Tuning the properties of F:SnO₂ (FTO) nanocomposites with S:TiO₂ nanoparticles : promising hazy transparent electrodes for photovoltaics applications

Abstract

The appropriate choice of nanoparticles is proved to be essential in tuning the properties of F:SnO₂ (FTO) nanocomposites. With the use of more conductive sulphur-doped TiO₂ (S:TiO₂) nanoparticles, the sheet resistance of S:TiO₂–FTO nanocomposites is successfully reduced down to 38% as compared to the standard flat FTO (11.7 Ω sq^-1), while the haze factor of the S:TiO₂–FTO nanocomposites can be varied from almost zero (reference flat FTO) up to 60%; moreover the majority of 〈110〉 oriented S:TiO₂ nanoparticles leads to a strong (110) texture in the resulting S:TiO₂–FTO nanocomposites by local epitaxy.
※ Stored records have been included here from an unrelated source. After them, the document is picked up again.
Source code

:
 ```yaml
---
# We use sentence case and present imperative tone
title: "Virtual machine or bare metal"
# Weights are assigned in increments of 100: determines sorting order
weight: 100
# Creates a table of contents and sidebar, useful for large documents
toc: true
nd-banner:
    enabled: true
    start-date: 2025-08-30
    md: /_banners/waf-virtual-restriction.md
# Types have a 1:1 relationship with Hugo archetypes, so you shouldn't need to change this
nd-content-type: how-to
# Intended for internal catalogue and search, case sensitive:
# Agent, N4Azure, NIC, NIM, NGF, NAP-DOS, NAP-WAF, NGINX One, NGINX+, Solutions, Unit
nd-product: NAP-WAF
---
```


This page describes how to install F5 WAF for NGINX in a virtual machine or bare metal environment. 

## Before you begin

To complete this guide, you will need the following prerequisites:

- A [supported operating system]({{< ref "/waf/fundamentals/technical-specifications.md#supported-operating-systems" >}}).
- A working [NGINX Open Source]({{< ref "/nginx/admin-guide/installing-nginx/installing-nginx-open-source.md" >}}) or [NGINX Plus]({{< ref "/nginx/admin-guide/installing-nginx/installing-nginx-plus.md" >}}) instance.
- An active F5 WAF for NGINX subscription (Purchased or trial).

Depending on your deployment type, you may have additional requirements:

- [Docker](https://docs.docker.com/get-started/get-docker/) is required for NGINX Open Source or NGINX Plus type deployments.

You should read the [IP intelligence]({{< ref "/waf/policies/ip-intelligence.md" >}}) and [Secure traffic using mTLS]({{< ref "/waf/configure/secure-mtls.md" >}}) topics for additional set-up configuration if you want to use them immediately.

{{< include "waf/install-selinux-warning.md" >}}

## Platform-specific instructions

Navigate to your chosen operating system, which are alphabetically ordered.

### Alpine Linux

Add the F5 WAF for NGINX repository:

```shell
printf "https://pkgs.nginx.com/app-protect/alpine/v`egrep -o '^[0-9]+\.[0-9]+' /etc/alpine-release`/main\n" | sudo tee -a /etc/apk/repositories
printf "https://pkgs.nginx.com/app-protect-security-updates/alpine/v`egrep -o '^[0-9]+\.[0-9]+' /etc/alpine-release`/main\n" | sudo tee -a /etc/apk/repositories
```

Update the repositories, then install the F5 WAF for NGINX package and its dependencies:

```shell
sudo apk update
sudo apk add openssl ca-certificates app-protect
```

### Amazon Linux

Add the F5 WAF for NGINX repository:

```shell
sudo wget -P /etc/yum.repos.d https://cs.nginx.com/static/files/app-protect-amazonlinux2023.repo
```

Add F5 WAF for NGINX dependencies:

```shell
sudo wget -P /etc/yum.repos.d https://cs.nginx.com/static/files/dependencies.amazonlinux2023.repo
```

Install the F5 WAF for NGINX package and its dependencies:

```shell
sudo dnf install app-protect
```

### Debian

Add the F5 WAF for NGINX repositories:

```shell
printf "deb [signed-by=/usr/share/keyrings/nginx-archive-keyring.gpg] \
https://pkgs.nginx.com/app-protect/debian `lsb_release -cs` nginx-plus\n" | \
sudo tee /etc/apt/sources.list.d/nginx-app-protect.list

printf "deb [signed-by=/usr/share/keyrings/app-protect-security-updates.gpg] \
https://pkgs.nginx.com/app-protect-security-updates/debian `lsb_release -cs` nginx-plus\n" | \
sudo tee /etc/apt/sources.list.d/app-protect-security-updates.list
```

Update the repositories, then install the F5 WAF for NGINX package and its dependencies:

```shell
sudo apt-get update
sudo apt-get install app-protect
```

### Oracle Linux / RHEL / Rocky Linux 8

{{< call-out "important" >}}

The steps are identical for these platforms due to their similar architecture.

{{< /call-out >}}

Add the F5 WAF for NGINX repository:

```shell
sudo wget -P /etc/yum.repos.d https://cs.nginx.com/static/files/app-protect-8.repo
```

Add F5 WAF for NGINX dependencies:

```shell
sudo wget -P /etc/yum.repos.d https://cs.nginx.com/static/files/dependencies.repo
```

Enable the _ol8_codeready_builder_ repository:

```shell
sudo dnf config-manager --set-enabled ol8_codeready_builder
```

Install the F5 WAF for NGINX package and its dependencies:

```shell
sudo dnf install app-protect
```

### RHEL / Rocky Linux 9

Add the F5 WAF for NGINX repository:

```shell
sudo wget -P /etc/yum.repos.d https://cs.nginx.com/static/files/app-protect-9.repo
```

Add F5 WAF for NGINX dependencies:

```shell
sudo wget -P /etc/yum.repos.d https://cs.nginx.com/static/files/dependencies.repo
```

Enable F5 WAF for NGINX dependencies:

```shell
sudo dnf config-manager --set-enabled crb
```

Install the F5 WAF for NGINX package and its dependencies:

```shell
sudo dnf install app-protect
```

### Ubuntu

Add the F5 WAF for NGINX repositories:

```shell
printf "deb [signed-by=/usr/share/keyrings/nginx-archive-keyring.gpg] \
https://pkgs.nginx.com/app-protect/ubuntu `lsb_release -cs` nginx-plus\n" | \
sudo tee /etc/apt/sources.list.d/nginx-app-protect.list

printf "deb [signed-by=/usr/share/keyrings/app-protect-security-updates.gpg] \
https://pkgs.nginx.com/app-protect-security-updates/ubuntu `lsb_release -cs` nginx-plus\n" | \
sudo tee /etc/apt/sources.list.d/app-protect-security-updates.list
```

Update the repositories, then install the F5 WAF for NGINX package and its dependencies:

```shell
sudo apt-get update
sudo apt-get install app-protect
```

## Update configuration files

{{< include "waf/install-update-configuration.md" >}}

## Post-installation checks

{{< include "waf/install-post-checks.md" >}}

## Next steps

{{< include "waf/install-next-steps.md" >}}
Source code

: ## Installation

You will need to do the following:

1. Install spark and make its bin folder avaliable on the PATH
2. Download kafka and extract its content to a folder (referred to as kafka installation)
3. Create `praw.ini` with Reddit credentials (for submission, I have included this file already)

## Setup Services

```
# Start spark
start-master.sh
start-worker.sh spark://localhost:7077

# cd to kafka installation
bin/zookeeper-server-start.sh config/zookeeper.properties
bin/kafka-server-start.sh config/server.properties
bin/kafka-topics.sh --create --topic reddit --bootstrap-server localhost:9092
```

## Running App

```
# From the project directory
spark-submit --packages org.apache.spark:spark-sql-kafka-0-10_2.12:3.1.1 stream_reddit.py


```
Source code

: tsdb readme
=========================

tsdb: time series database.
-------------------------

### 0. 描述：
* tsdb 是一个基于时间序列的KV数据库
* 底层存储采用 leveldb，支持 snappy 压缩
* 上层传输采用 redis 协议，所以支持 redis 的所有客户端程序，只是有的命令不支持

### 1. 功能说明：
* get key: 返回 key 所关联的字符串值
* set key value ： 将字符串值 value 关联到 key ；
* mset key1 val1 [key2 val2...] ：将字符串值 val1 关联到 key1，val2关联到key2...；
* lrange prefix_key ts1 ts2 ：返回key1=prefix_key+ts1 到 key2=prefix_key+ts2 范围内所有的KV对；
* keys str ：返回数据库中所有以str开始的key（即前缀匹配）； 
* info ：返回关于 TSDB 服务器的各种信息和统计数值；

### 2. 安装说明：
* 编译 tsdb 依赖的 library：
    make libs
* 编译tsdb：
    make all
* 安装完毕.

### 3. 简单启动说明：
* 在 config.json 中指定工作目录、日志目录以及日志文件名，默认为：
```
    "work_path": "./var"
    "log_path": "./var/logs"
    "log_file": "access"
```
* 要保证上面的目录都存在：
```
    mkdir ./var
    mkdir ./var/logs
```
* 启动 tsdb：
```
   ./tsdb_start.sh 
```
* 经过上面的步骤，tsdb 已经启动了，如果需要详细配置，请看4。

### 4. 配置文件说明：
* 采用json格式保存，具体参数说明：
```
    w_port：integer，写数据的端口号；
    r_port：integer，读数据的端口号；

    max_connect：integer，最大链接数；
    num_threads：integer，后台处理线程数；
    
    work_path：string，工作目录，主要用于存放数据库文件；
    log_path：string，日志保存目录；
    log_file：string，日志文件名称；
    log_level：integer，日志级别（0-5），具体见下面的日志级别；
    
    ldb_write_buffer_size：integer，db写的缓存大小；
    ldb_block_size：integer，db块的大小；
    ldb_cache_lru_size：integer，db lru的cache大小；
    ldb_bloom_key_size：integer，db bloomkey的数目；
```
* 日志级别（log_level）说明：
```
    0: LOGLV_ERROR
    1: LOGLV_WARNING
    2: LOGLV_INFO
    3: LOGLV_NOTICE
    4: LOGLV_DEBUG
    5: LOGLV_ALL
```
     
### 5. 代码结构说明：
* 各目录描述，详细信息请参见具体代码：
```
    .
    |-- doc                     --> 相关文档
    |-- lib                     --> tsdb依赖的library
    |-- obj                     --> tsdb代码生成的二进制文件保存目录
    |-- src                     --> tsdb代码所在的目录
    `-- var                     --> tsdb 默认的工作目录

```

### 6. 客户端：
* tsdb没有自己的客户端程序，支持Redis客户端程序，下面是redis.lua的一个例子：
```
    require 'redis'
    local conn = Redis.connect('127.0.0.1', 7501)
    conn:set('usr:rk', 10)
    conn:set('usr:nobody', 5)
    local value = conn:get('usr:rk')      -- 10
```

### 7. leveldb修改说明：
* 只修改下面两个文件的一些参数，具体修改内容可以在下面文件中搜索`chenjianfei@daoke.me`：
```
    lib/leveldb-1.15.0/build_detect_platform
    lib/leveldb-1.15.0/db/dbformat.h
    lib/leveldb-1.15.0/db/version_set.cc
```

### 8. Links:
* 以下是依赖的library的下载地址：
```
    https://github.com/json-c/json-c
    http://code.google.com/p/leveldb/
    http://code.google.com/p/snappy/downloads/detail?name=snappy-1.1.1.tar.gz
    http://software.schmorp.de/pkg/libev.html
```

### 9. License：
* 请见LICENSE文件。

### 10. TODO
Careful morphology analyses and angle-resolved measurements reveal that the haze factor is proportional to the total surface coverage of the S:TiO₂ nanoparticle agglomerates, while the feature size of the agglomerates determines the angular distribution of the scattered light – this is confirmed by an angle-resolved Mueller matrix polarimeter which allows obtaining the optical microscopic and angleresolved images of the exact same textured region. Our work establishes the guidelines to fabricate FTO and other transparent conductive oxide (TCO) nanocomposites as promising electrodes in solar cells with tunable structural, electrical, and optical properties.